Segment Start: STUDY MATERIAL

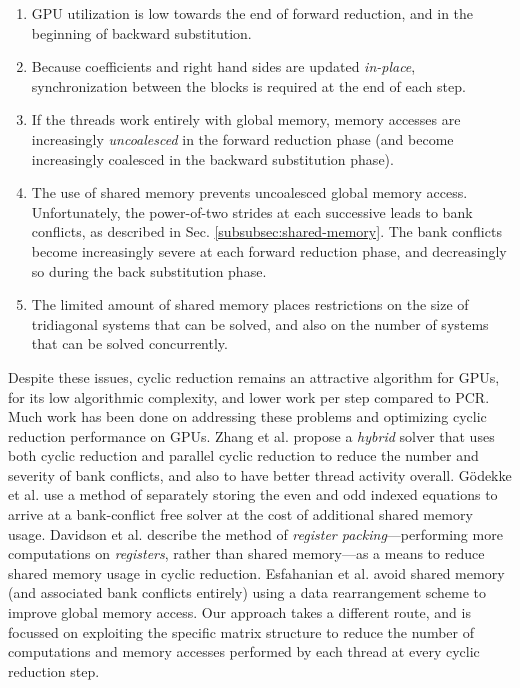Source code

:\begin{enumerate}
\item GPU utilization is low towards the end of forward reduction,
    and in the beginning of backward substitution.

\item Because coefficients and right hand sides
    are updated \emph{in-place},
    synchronization between the blocks is required at
    the end of each step.

\item If the threads work entirely with global memory,
    memory accesses are increasingly
    \emph{uncoalesced} in the forward reduction phase
    (and become increasingly coalesced in the
    backward substitution phase).

\item The use of shared memory prevents
    uncoalesced global memory access.
    Unfortunately,
    the power-of-two strides at each successive
    leads to bank conflicts,
    as described in Sec. \ref{subsubsec:shared-memory}.
    The bank conflicts become increasingly severe
    at each forward reduction phase,
    and decreasingly so during the back substitution phase.
    
\item The limited amount of shared memory places restrictions
    on the size of tridiagonal systems that can be solved,
    and also on the number of systems that can be solved
    concurrently.
\end{enumerate}

Despite these issues,
cyclic reduction remains an attractive algorithm
for GPUs,
for its low algorithmic complexity,
and lower work per step compared to PCR.
Much work has been done on
addressing these problems and
optimizing cyclic reduction performance on GPUs.
Zhang et al. \cite{Zhang2010FTS} propose a
\emph{hybrid} solver
that uses both cyclic reduction and parallel cyclic reduction
to reduce the number and severity of bank conflicts,
and also to have better thread activity overall.
G{\"o}dekke et al. \cite{GoSt11CR}
use a method of separately storing
the even and odd indexed equations
to arrive at a bank-conflict free solver
at the cost of additional shared memory usage.
Davidson et al. \cite{davidson2011register}
describe the method of
\emph{register packing}---performing more computations
on \emph{registers}, rather than shared memory---as
a means to reduce shared memory usage in cyclic reduction.
Esfahanian et al. \cite{esfahanian2014efficient}
avoid shared memory (and associated bank conflicts entirely)
using a data rearrangement scheme to improve global memory access.
Our approach takes a different route,
and is focussed on exploiting the specific matrix structure
to reduce the number of computations and memory accesses
performed by each thread
at every cyclic reduction step.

Segment End: STUDY MATERIAL

TASK OBJECTIVE: From the line containing "and is focussed" down to the final line of the data, write out every line exactly; both the first and last of these belong in your answer, and nothing else does.

EXPECTED OUTPUT:
and is focussed on exploiting the specific matrix structure
to reduce the number of computations and memory accesses
performed by each thread
at every cyclic reduction step.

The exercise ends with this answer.